[Opening The records section]

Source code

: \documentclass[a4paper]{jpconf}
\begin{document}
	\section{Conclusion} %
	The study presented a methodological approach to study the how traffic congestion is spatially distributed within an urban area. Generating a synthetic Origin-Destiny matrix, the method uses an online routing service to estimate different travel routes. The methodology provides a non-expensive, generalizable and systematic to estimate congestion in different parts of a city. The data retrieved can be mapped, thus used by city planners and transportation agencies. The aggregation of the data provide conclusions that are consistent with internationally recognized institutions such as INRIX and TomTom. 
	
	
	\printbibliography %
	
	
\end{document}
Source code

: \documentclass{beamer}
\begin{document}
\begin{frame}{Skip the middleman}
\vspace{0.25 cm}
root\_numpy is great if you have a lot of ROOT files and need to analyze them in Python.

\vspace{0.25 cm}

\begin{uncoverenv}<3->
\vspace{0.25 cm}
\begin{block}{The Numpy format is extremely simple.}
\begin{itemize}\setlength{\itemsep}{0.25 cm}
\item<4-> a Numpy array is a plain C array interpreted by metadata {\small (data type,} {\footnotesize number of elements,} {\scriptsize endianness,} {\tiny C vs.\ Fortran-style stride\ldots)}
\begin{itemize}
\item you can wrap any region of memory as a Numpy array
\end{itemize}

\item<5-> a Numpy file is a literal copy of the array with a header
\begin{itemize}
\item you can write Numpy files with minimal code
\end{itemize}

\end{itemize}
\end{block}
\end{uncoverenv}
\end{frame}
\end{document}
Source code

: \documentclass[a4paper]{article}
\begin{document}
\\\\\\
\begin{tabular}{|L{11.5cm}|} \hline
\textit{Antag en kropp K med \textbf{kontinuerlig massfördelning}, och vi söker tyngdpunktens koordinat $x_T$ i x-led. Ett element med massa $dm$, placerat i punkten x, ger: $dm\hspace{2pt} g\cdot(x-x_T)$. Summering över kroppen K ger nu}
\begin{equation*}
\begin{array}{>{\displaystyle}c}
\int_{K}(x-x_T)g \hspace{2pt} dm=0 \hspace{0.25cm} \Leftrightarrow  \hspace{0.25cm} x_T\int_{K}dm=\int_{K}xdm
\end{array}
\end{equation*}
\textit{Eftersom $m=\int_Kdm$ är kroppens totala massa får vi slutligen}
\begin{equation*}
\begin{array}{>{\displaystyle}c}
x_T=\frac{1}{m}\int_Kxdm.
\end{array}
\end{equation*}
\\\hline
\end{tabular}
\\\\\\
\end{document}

[Closing The records section]

**Required action:** Write the material out again in its entirety, exactly as shown.

**Expected answer:**
Source code

: \documentclass[a4paper]{jpconf}
\begin{document}
	\section{Conclusion} %
	The study presented a methodological approach to study the how traffic congestion is spatially distributed within an urban area. Generating a synthetic Origin-Destiny matrix, the method uses an online routing service to estimate different travel routes. The methodology provides a non-expensive, generalizable and systematic to estimate congestion in different parts of a city. The data retrieved can be mapped, thus used by city planners and transportation agencies. The aggregation of the data provide conclusions that are consistent with internationally recognized institutions such as INRIX and TomTom. 
	
	
	\printbibliography %
	
	
\end{document}
Source code

: \documentclass{beamer}
\begin{document}
\begin{frame}{Skip the middleman}
\vspace{0.25 cm}
root\_numpy is great if you have a lot of ROOT files and need to analyze them in Python.

\vspace{0.25 cm}

\begin{uncoverenv}<3->
\vspace{0.25 cm}
\begin{block}{The Numpy format is extremely simple.}
\begin{itemize}\setlength{\itemsep}{0.25 cm}
\item<4-> a Numpy array is a plain C array interpreted by metadata {\small (data type,} {\footnotesize number of elements,} {\scriptsize endianness,} {\tiny C vs.\ Fortran-style stride\ldots)}
\begin{itemize}
\item you can wrap any region of memory as a Numpy array
\end{itemize}

\item<5-> a Numpy file is a literal copy of the array with a header
\begin{itemize}
\item you can write Numpy files with minimal code
\end{itemize}

\end{itemize}
\end{block}
\end{uncoverenv}
\end{frame}
\end{document}
Source code

: \documentclass[a4paper]{article}
\begin{document}
\\\\\\
\begin{tabular}{|L{11.5cm}|} \hline
\textit{Antag en kropp K med \textbf{kontinuerlig massfördelning}, och vi söker tyngdpunktens koordinat $x_T$ i x-led. Ett element med massa $dm$, placerat i punkten x, ger: $dm\hspace{2pt} g\cdot(x-x_T)$. Summering över kroppen K ger nu}
\begin{equation*}
\begin{array}{>{\displaystyle}c}
\int_{K}(x-x_T)g \hspace{2pt} dm=0 \hspace{0.25cm} \Leftrightarrow  \hspace{0.25cm} x_T\int_{K}dm=\int_{K}xdm
\end{array}
\end{equation*}
\textit{Eftersom $m=\int_Kdm$ är kroppens totala massa får vi slutligen}
\begin{equation*}
\begin{array}{>{\displaystyle}c}
x_T=\frac{1}{m}\int_Kxdm.
\end{array}
\end{equation*}
\\\hline
\end{tabular}
\\\\\\
\end{document}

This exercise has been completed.